Collection entries:
▬▬▬▬▬▬▬▬▬▬
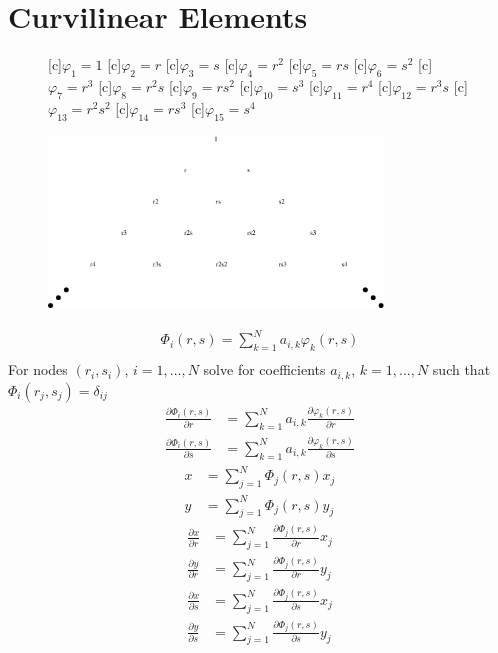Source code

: \documentclass[11pt]{article}
\begin{document}
\section{Curvilinear Elements}
\begin{figure}
[c]{$\varphi_1 = 1$}
[c]{$\varphi_2 = r$}
[c]{$\varphi_3 = s$}
[c]{$\varphi_4 = r^2$}
[c]{$\varphi_5 = rs$}
[c]{$\varphi_6 = s^2$}
[c]{$\varphi_7 = r^3$}
[c]{$\varphi_8 = r^2s$}
[c]{$\varphi_9 = rs^2$}
[c]{$\varphi_{10} = s^3$}
[c]{$\varphi_{11} = r^4$}
[c]{$\varphi_{12} = r^3s$}
[c]{$\varphi_{13} = r^2s^2$}
[c]{$\varphi_{14} = rs^3$}
[c]{$\varphi_{15} = s^4$}
\centerline{\includegraphics[width=3.5in]{./pascal.eps}}
\end{figure}
\begin{align}
\Phi_i(r,s) = \displaystyle\sum_{k=1}^N a_{i,k} \varphi_k(r,s) \\
\end{align}
For nodes $(r_i,s_i)$, $i = 1,\ldots,N$ solve for coefficients $a_{i,k}$, $k = 1,\ldots,N$ such that $\Phi_i(r_j,s_j) = \delta_{ij}$
\begin{align}
\frac{\partial \Phi_i(r,s)}{\partial r} &= \displaystyle\sum_{k=1}^N a_{i,k} \frac{\partial \varphi_k(r,s)}{\partial r} \\
\frac{\partial \Phi_i(r,s)}{\partial s} &= \displaystyle\sum_{k=1}^N a_{i,k} \frac{\partial \varphi_k(r,s)}{\partial s}
\end{align}
\begin{align}
x &= \displaystyle\sum_{j = 1}^N \Phi_j(r,s)x_j \\
y &= \displaystyle\sum_{j = 1}^N \Phi_j(r,s)y_j
\end{align}
\begin{align}
\frac{\partial x}{\partial r} &= \displaystyle\sum_{j = 1}^N \frac{\partial \Phi_j(r,s)}{\partial r}x_j \\
\frac{\partial y}{\partial r} &= \displaystyle\sum_{j = 1}^N \frac{\partial \Phi_j(r,s)}{\partial r}y_j \\
\frac{\partial x}{\partial s} &= \displaystyle\sum_{j = 1}^N \frac{\partial \Phi_j(r,s)}{\partial s}x_j \\
\frac{\partial y}{\partial s} &= \displaystyle\sum_{j = 1}^N \frac{\partial \Phi_j(r,s)}{\partial s}y_j
\end{align}
\end{document}
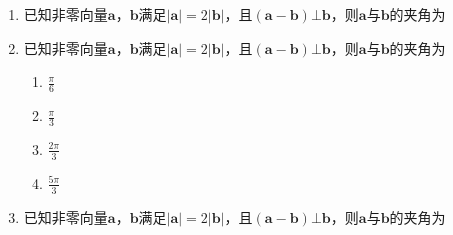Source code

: \documentclass[12pt,a4paper]{exam}
\begin{document}
\begin{questions}
\begin{enumerate}
\item 已知非零向量$\mathbf{a}$，$\mathbf{b}$满足$|\mathbf{a}| = 2|\mathbf{b} |$，且$(\mathbf{a}-\mathbf{b}) \bot \mathbf{b}$，则$\mathbf{a}$与$\mathbf{b}$的夹角为


\item 已知非零向量$\mathbf{a}$，$\mathbf{b}$满足$|\mathbf{a}| = 2|\mathbf{b} |$，且$(\mathbf{a}-\mathbf{b}) \bot \mathbf{b}$，则$\mathbf{a}$与$\mathbf{b}$的夹角为
\begin{enumerate}
\item $\frac{\pi}{6} $
\item $\frac{\pi}{3} $
\item $\frac{2\pi}{3} $
\item $\frac{5\pi}{3} $
\end{enumerate}

\item 已知非零向量$\mathbf{a}$，$\mathbf{b}$满足$|\mathbf{a}| = 2|\mathbf{b} |$，且$(\mathbf{a}-\mathbf{b}) \bot \mathbf{b}$，则$\mathbf{a}$与$\mathbf{b}$的夹角为


\end{enumerate}

\end{questions} 
\end{document}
▬▬▬▬▬▬▬▬▬▬
Work required:
Print the records again exactly, pictures excluded.

Output for this task:
Source code

: \documentclass[11pt]{article}
\begin{document}
\section{Curvilinear Elements}
\begin{figure}
[c]{$\varphi_1 = 1$}
[c]{$\varphi_2 = r$}
[c]{$\varphi_3 = s$}
[c]{$\varphi_4 = r^2$}
[c]{$\varphi_5 = rs$}
[c]{$\varphi_6 = s^2$}
[c]{$\varphi_7 = r^3$}
[c]{$\varphi_8 = r^2s$}
[c]{$\varphi_9 = rs^2$}
[c]{$\varphi_{10} = s^3$}
[c]{$\varphi_{11} = r^4$}
[c]{$\varphi_{12} = r^3s$}
[c]{$\varphi_{13} = r^2s^2$}
[c]{$\varphi_{14} = rs^3$}
[c]{$\varphi_{15} = s^4$}
\centerline{\includegraphics[width=3.5in]{./pascal.eps}}
\end{figure}
\begin{align}
\Phi_i(r,s) = \displaystyle\sum_{k=1}^N a_{i,k} \varphi_k(r,s) \\
\end{align}
For nodes $(r_i,s_i)$, $i = 1,\ldots,N$ solve for coefficients $a_{i,k}$, $k = 1,\ldots,N$ such that $\Phi_i(r_j,s_j) = \delta_{ij}$
\begin{align}
\frac{\partial \Phi_i(r,s)}{\partial r} &= \displaystyle\sum_{k=1}^N a_{i,k} \frac{\partial \varphi_k(r,s)}{\partial r} \\
\frac{\partial \Phi_i(r,s)}{\partial s} &= \displaystyle\sum_{k=1}^N a_{i,k} \frac{\partial \varphi_k(r,s)}{\partial s}
\end{align}
\begin{align}
x &= \displaystyle\sum_{j = 1}^N \Phi_j(r,s)x_j \\
y &= \displaystyle\sum_{j = 1}^N \Phi_j(r,s)y_j
\end{align}
\begin{align}
\frac{\partial x}{\partial r} &= \displaystyle\sum_{j = 1}^N \frac{\partial \Phi_j(r,s)}{\partial r}x_j \\
\frac{\partial y}{\partial r} &= \displaystyle\sum_{j = 1}^N \frac{\partial \Phi_j(r,s)}{\partial r}y_j \\
\frac{\partial x}{\partial s} &= \displaystyle\sum_{j = 1}^N \frac{\partial \Phi_j(r,s)}{\partial s}x_j \\
\frac{\partial y}{\partial s} &= \displaystyle\sum_{j = 1}^N \frac{\partial \Phi_j(r,s)}{\partial s}y_j
\end{align}
\end{document}
Source code

: \documentclass[12pt,a4paper]{exam}
\begin{document}
\begin{questions}
\begin{enumerate}
\item 已知非零向量$\mathbf{a}$，$\mathbf{b}$满足$|\mathbf{a}| = 2|\mathbf{b} |$，且$(\mathbf{a}-\mathbf{b}) \bot \mathbf{b}$，则$\mathbf{a}$与$\mathbf{b}$的夹角为


\item 已知非零向量$\mathbf{a}$，$\mathbf{b}$满足$|\mathbf{a}| = 2|\mathbf{b} |$，且$(\mathbf{a}-\mathbf{b}) \bot \mathbf{b}$，则$\mathbf{a}$与$\mathbf{b}$的夹角为
\begin{enumerate}
\item $\frac{\pi}{6} $
\item $\frac{\pi}{3} $
\item $\frac{2\pi}{3} $
\item $\frac{5\pi}{3} $
\end{enumerate}

\item 已知非零向量$\mathbf{a}$，$\mathbf{b}$满足$|\mathbf{a}| = 2|\mathbf{b} |$，且$(\mathbf{a}-\mathbf{b}) \bot \mathbf{b}$，则$\mathbf{a}$与$\mathbf{b}$的夹角为


\end{enumerate}

\end{questions} 
\end{document}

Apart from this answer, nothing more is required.